After generating a number of C.bairdi (Tanner crab) transcriptomes, we decided we should compare them to evaluate which to help decide which one should become our “canonical” version. As part of that, the Trinity wiki offers a list of tools that one can use to check the quality of transcriptome assemblies. Some of those require a transcriptome of a related species.

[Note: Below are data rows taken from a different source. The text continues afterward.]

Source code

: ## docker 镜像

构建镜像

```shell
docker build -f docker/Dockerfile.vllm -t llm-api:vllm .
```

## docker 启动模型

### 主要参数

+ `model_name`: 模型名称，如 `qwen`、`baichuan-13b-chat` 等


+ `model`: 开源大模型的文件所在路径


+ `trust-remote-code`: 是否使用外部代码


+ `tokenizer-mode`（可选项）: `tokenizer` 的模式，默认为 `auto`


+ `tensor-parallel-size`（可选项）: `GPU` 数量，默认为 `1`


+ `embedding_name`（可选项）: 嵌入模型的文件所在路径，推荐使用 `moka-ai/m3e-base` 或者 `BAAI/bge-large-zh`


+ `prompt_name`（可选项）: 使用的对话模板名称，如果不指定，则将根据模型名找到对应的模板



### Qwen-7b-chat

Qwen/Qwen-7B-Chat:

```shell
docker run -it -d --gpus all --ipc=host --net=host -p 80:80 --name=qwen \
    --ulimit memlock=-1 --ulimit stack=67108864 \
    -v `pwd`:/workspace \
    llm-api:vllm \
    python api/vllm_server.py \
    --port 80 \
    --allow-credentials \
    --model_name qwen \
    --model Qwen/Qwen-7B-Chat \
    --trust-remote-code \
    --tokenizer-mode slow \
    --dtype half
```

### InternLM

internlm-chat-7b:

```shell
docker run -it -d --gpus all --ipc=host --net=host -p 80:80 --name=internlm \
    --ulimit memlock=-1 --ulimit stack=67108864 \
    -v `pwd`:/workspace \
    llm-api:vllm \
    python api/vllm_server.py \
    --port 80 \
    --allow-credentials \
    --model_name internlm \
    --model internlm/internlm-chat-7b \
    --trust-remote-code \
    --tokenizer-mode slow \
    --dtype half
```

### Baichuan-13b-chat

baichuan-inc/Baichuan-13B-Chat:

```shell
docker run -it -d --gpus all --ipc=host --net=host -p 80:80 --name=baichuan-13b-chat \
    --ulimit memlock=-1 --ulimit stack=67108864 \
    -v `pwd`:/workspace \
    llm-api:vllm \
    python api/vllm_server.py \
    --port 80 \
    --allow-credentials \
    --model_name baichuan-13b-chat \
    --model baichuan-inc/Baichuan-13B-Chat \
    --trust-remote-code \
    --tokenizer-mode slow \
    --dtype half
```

A cursory search didn’t yield anything that jumped out at me, so I downloaded (and checked strandedness) of NCBI SRA RNAseq data for P.trituberculatus (Japanese blue crab) and decided to assemble a transcriptome myself.
Ran Trinity on Mox.
SBATCH script (GitHub):
#!/bin/bash
## Job Name
#SBATCH --job-name=trinity_cbai
## Allocation Definition
#SBATCH --account=srlab
#SBATCH --partition=srlab
## Resources
## Nodes
#SBATCH --nodes=1
## Walltime (days-hours:minutes:seconds format)

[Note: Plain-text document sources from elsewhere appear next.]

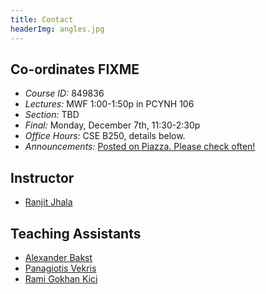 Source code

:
 ```yaml
---
title: Contact
headerImg: angles.jpg
---
```


## Co-ordinates FIXME 

- *Course ID:*         849836
- *Lectures:*          MWF 1:00-1:50p in PCYNH 106
- *Section:*           TBD
- *Final:*             Monday, December 7th, 11:30-2:30p
- *Office Hours:*      CSE B250, details below.
- *Announcements:*     [Posted on Piazza. Please check often!](piazza.com/ucsd/fall2015/cse130/home)

## Instructor 

* [Ranjit Jhala](http://ranjitjhala.github.io)

## Teaching Assistants

* [Alexander Bakst](http://www.cs.ucsd.edu/~abakst)
* [Panagiotis Vekris](http://www.cs.ucsd.edu/~pvekris)
* [Rami Gokhan Kici](http://www.cs.ucsd.edu/~rkici)

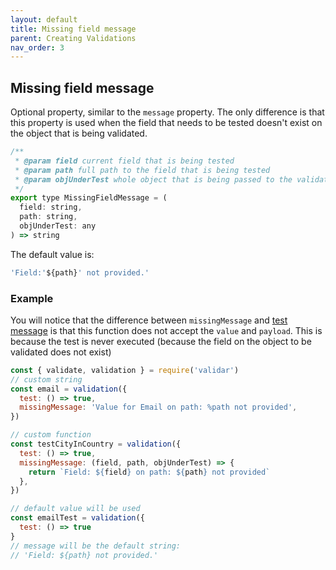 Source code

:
 ```yaml
---
layout: default
title: Missing field message
parent: Creating Validations
nav_order: 3
---
```


## Missing field message

Optional property, similar to the `message` property.
The only difference is that this property is used when the field that needs to be tested doesn't exist on the object that is being validated.

```js
/**
 * @param field current field that is being tested
 * @param path full path to the field that is being tested
 * @param objUnderTest whole object that is being passed to the validate function
 */
export type MissingFieldMessage = (
  field: string,
  path: string,
  objUnderTest: any
) => string
```

The default value is:

```js
'Field:'${path}' not provided.'
```

### Example

You will notice that the difference between `missingMessage` and [test message](test-message) is that this function does not accept the `value` and `payload`. This is because the test is never executed (because the field on the object to be validated does not exist)

```js
const { validate, validation } = require('validar')
// custom string
const email = validation({
  test: () => true,
  missingMessage: 'Value for Email on path: %path not provided',
})

// custom function
const testCityInCountry = validation({
  test: () => true,
  missingMessage: (field, path, objUnderTest) => {
    return `Field: ${field} on path: ${path} not provided`
  },
})

// default value will be used
const emailTest = validation({
  test: () => true
}
// message will be the default string:
// 'Field: ${path} not provided.'
```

#SBATCH --time=12-00:00:00
## Memory per node
#SBATCH --mem=500G
##turn on e-mail notification
#SBATCH --mail-type=ALL
#SBATCH --mail-user=samwhite@uw.edu
## Specify the working directory for this job
#SBATCH --chdir=/gscratch/scrubbed/samwhite/outputs/20200523_ptri_trinity_transcriptome
### Trinity de novo assembly of all pooled P.trituberculatus RNAseq data.
### Assembly to be used for assessing our C.bairdi transcriptome assemblies.

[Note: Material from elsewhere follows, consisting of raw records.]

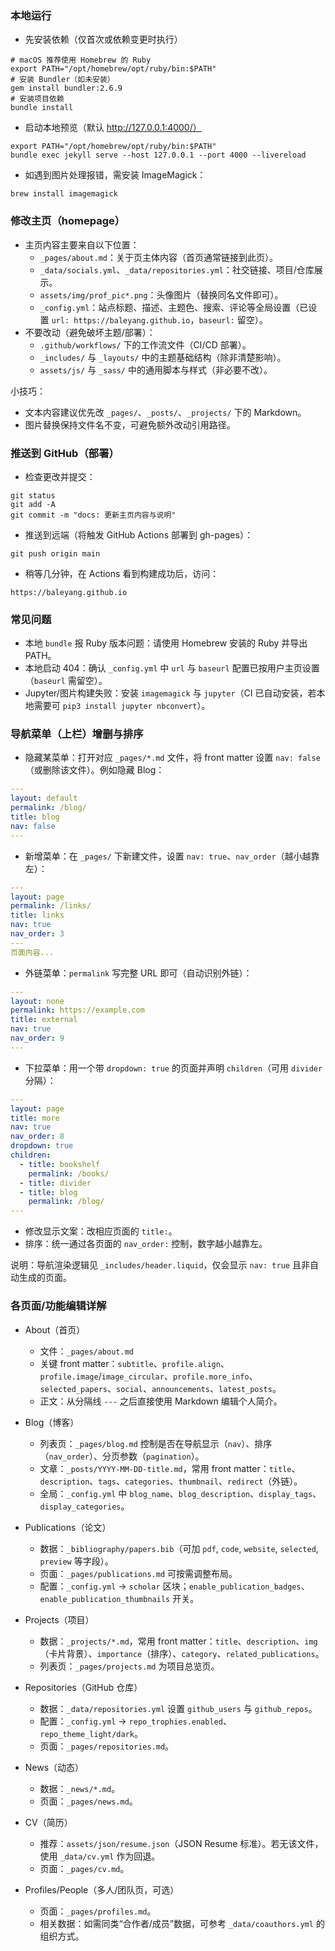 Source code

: ### 本地运行

- 先安装依赖（仅首次或依赖变更时执行）
```
# macOS 推荐使用 Homebrew 的 Ruby
export PATH="/opt/homebrew/opt/ruby/bin:$PATH"
# 安装 Bundler（如未安装）
gem install bundler:2.6.9
# 安装项目依赖
bundle install
```
- 启动本地预览（默认 http://127.0.0.1:4000/）
```
export PATH="/opt/homebrew/opt/ruby/bin:$PATH"
bundle exec jekyll serve --host 127.0.0.1 --port 4000 --livereload
```
- 如遇到图片处理报错，需安装 ImageMagick：
```
brew install imagemagick
```

### 修改主页（homepage）

- 主页内容主要来自以下位置：
  - `_pages/about.md`：关于页主体内容（首页通常链接到此页）。
  - `_data/socials.yml`、`_data/repositories.yml`：社交链接、项目/仓库展示。
  - `assets/img/prof_pic*.png`：头像图片（替换同名文件即可）。
  - `_config.yml`：站点标题、描述、主题色、搜索、评论等全局设置（已设置 `url: https://baleyang.github.io`，`baseurl:` 留空）。
- 不要改动（避免破坏主题/部署）：
  - `.github/workflows/` 下的工作流文件（CI/CD 部署）。
  - `_includes/` 与 `_layouts/` 中的主题基础结构（除非清楚影响）。
  - `assets/js/` 与 `_sass/` 中的通用脚本与样式（非必要不改）。

小技巧：
- 文本内容建议优先改 `_pages/`、`_posts/`、`_projects/` 下的 Markdown。
- 图片替换保持文件名不变，可避免额外改动引用路径。

### 推送到 GitHub（部署）

- 检查更改并提交：
```
git status
git add -A
git commit -m "docs: 更新主页内容与说明"
```
- 推送到远端（将触发 GitHub Actions 部署到 gh-pages）：
```
git push origin main
```
- 稍等几分钟，在 Actions 看到构建成功后，访问：
```
https://baleyang.github.io
```

### 常见问题

- 本地 `bundle` 报 Ruby 版本问题：请使用 Homebrew 安装的 Ruby 并导出 PATH。
- 本地启动 404：确认 `_config.yml` 中 `url` 与 `baseurl` 配置已按用户主页设置（`baseurl` 需留空）。
- Jupyter/图片构建失败：安装 `imagemagick` 与 `jupyter`（CI 已自动安装，若本地需要可 `pip3 install jupyter nbconvert`）。

### 导航菜单（上栏）增删与排序

- 隐藏某菜单：打开对应 `_pages/*.md` 文件，将 front matter 设置 `nav: false`（或删除该文件）。例如隐藏 Blog：
```yaml
---
layout: default
permalink: /blog/
title: blog
nav: false
---
```
- 新增菜单：在 `_pages/` 下新建文件，设置 `nav: true`、`nav_order`（越小越靠左）：
```yaml
---
layout: page
permalink: /links/
title: links
nav: true
nav_order: 3
---
页面内容...
```
- 外链菜单：`permalink` 写完整 URL 即可（自动识别外链）：
```yaml
---
layout: none
permalink: https://example.com
title: external
nav: true
nav_order: 9
---
```
- 下拉菜单：用一个带 `dropdown: true` 的页面并声明 `children`（可用 `divider` 分隔）：
```yaml
---
layout: page
title: more
nav: true
nav_order: 8
dropdown: true
children:
  - title: bookshelf
    permalink: /books/
  - title: divider
  - title: blog
    permalink: /blog/
---
```
- 修改显示文案：改相应页面的 `title:`。
- 排序：统一通过各页面的 `nav_order:` 控制，数字越小越靠左。

说明：导航渲染逻辑见 `_includes/header.liquid`，仅会显示 `nav: true` 且非自动生成的页面。

### 各页面/功能编辑详解

- About（首页）
  - 文件：`_pages/about.md`
  - 关键 front matter：`subtitle`、`profile.align`、`profile.image`/`image_circular`、`profile.more_info`、`selected_papers`、`social`、`announcements`、`latest_posts`。
  - 正文：从分隔线 `---` 之后直接使用 Markdown 编辑个人简介。

- Blog（博客）
  - 列表页：`_pages/blog.md` 控制是否在导航显示（`nav`）、排序（`nav_order`）、分页参数（`pagination`）。
  - 文章：`_posts/YYYY-MM-DD-title.md`，常用 front matter：`title`、`description`、`tags`、`categories`、`thumbnail`、`redirect`（外链）。
  - 全局：`_config.yml` 中 `blog_name`、`blog_description`、`display_tags`、`display_categories`。

- Publications（论文）
  - 数据：`_bibliography/papers.bib`（可加 `pdf`, `code`, `website`, `selected`, `preview` 等字段）。
  - 页面：`_pages/publications.md` 可按需调整布局。
  - 配置：`_config.yml` → `scholar` 区块；`enable_publication_badges`、`enable_publication_thumbnails` 开关。

- Projects（项目）
  - 数据：`_projects/*.md`，常用 front matter：`title`、`description`、`img`（卡片背景）、`importance`（排序）、`category`、`related_publications`。
  - 列表页：`_pages/projects.md` 为项目总览页。

- Repositories（GitHub 仓库）
  - 数据：`_data/repositories.yml` 设置 `github_users` 与 `github_repos`。
  - 配置：`_config.yml` → `repo_trophies.enabled`、`repo_theme_light/dark`。
  - 页面：`_pages/repositories.md`。

- News（动态）
  - 数据：`_news/*.md`。
  - 页面：`_pages/news.md`。

- CV（简历）
  - 推荐：`assets/json/resume.json`（JSON Resume 标准）。若无该文件，使用 `_data/cv.yml` 作为回退。
  - 页面：`_pages/cv.md`。

- Profiles/People（多人/团队页，可选）
  - 页面：`_pages/profiles.md`。
  - 相关数据：如需同类“合作者/成员”数据，可参考 `_data/coauthors.yml` 的组织方式。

### Data was taken from NCBI SRA BioProject PRJNA597187.
### See fastq.list.txt file for list of input files used for assembly.
# Exit script if a command fails
set -e
# Load Python Mox module for Python module availability
module load intel-python3_2017
# Document programs in PATH (primarily for program version ID)
{
date
echo ""
echo "System PATH for $SLURM_JOB_ID"
echo ""
printf "%0.s-" {1..10}
echo "${PATH}" | tr : \\n
} >> system_path.log
# User-defined variables
reads_dir=/gscratch/srlab/sam/data/P_trituberculatus/RNAseq
transcriptome_dir=/gscratch/srlab/sam/data/P_trituberculatus/transcriptomes
threads=28
assembly_stats=assembly_stats.txt
timestamp=$(date +%Y%m%d)
fasta_name="${timestamp}.P_trituberculatus.Trinity.fasta"
# Paths to programs
trinity_dir="/gscratch/srlab/programs/trinityrnaseq-v2.9.0"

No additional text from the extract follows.